On macOS a script timeout doesn't take into effect until the existing command in the script completes. For example, running a script including sleep 10 with a timeout of 5s will timeout after 10s, not after 5s. This may be desired behavior, as killing a command before completion could render the device in an unstable state. However this does not occur on Windows devices, as the implementation there is slightly different.

🧑‍💻  Steps to reproduce

on macOS

  • run script containing sleep 10 with a timeout of 5 seconds
  • the script run will not send a response until the 10 second mark stating that it timed out after 5 seconds

🕯️ More info (optional)

Part of this may be desired behavior as killing some commands (like an OS update) may render the computer in an unknown state. If that's the case, we should only document and adjust the error message returned to reflect the actual runtime interval.

Another proposed solution is to introduce a "force timeout" option when running a script.

sharon-fdm avatar Jul 08 '24 14:07 sharon-fdm

@sharon-fdm Reminder to use bug template and populate as much information as possible in the body section.

lukeheath avatar Jul 12 '24 22:07 lukeheath

Hey @zayhanlon heads up that a fix for this bug is not targeted to ship in the next Fleet release (4.46)

After sprint planning today, we decided to prioritize the "Support Zero Trust workflow w/ live queries: 6 queries on 13k hosts" story (#17379) instead.

cc @sharon-fdm

noahtalerman avatar Aug 05 '24 21:08 noahtalerman

Waiting for @mostlikelee to provide details

getvictor avatar Aug 12 '24 12:08 getvictor

@mostlikelee this is something we identified when working with the scripts. Could you please fill in the details on this. (I can't recall which OSs have this issue and in what conditions.)

sharon-fdm avatar Aug 29 '24 15:08 sharon-fdm

We may need some product input here, but the issue is that the script timeout doesn't take into effect until the existing command in the script completes. For example, running a script including sleep 10 with a timeout of 5s will timeout after 10s, not after 5s. This may be desired behavior, as killing a command before completion could render the device in an unstable state. However this does not occur on Windows devices, as the implementation there is slightly different. My findings were on macOS, and I suspect this also occurs on Linux.

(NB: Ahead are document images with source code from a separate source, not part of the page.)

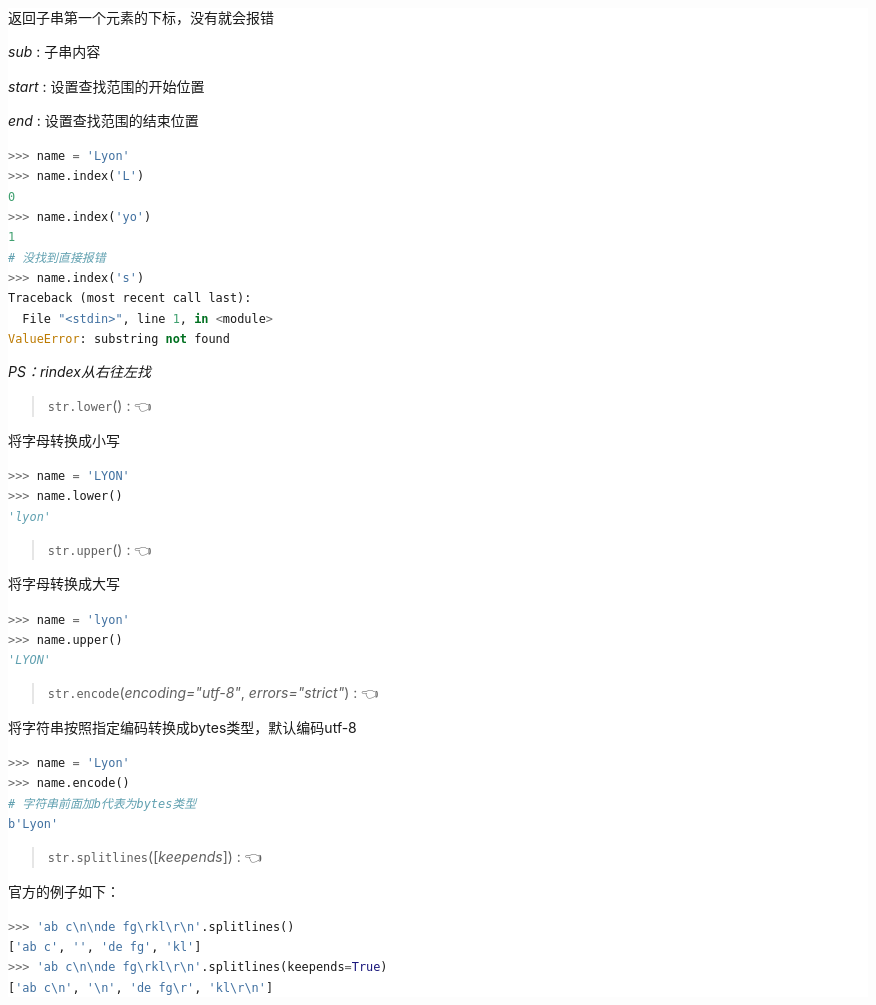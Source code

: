 返回子串第一个元素的下标，没有就会报错

*sub*  : 子串内容

*start*  : 设置查找范围的开始位置

*end*  :  设置查找范围的结束位置

```python
>>> name = 'Lyon'
>>> name.index('L')
0
>>> name.index('yo')
1
# 没找到直接报错
>>> name.index('s')
Traceback (most recent call last):
  File "<stdin>", line 1, in <module>
ValueError: substring not found
```

*PS：rindex从右往左找*

> `str.lower`() :   :point_left:

将字母转换成小写

```python
>>> name = 'LYON'
>>> name.lower()
'lyon'
```

> `str.upper`()  :    :point_left:

将字母转换成大写

```python
>>> name = 'lyon'
>>> name.upper()
'LYON'
```

> `str.encode`(*encoding="utf-8"*, *errors="strict"*) :   :point_left:

将字符串按照指定编码转换成bytes类型，默认编码utf-8

```python
>>> name = 'Lyon'
>>> name.encode()
# 字符串前面加b代表为bytes类型
b'Lyon'
```

> `str.splitlines`([*keepends*]) :    :point_left:

官方的例子如下：

```python
>>> 'ab c\n\nde fg\rkl\r\n'.splitlines()
['ab c', '', 'de fg', 'kl']
>>> 'ab c\n\nde fg\rkl\r\n'.splitlines(keepends=True)
['ab c\n', '\n', 'de fg\r', 'kl\r\n']
```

@noahtalerman curious on your thoughts here as to when a script timeout should take effect.

mostlikelee avatar Aug 29 '24 16:08 mostlikelee

@nonpunctual @spokanemac curious your thought on this

mostlikelee avatar Aug 29 '24 18:08 mostlikelee

@mostlikelee, I have no idea how this actually works. How I expect this to work is to capture the PID of the process, log a timestamp, and fork a bg process that sleep for X timeout. At the end of the timeout, see if PID exists, and kill it.

spokanemac avatar Aug 29 '24 23:08 spokanemac

@mostlikelee

As an admin, I should be able to:

  • run a script locally to test it
  • have Fleet run the same script with the same behavior & results on hosts as my local test

That's all. I know that's not a direct answer but I think this is what Fleet admins who upload scripts expect. Thanks.

nonpunctual avatar Aug 29 '24 23:08 nonpunctual

@spokanemac @nonpunctual thanks for the feedback. I believe the script timeout config exists primarily to protect admins in case they accidentally write something in their scripts that take too long or never exits, like writing an infinite loop in their scripts or running a command that never ends. The current implementation should take care of the infinite loop, but will not protect against a command that never ends. Maybe that's a corner case we shouldn't be worrying about at the moment.

If we change the behavior to kill in progress commands, it has the possibility of being a footgun if the timeout is set to a low value and kills something important, like an OS update in progress. I'm guessing killing an OS update at the wrong time may render the device in a bad state.

mostlikelee avatar Aug 30 '24 14:08 mostlikelee

After speaking with @nonpunctual we believe the current behavior is indeed a bug. The bug details have been updated.

mostlikelee avatar Aug 30 '24 15:08 mostlikelee

Script timeout lapse, Like a falling leaf delayed, Now finds timely path.

fleet-release avatar Nov 12 '24 18:11 fleet-release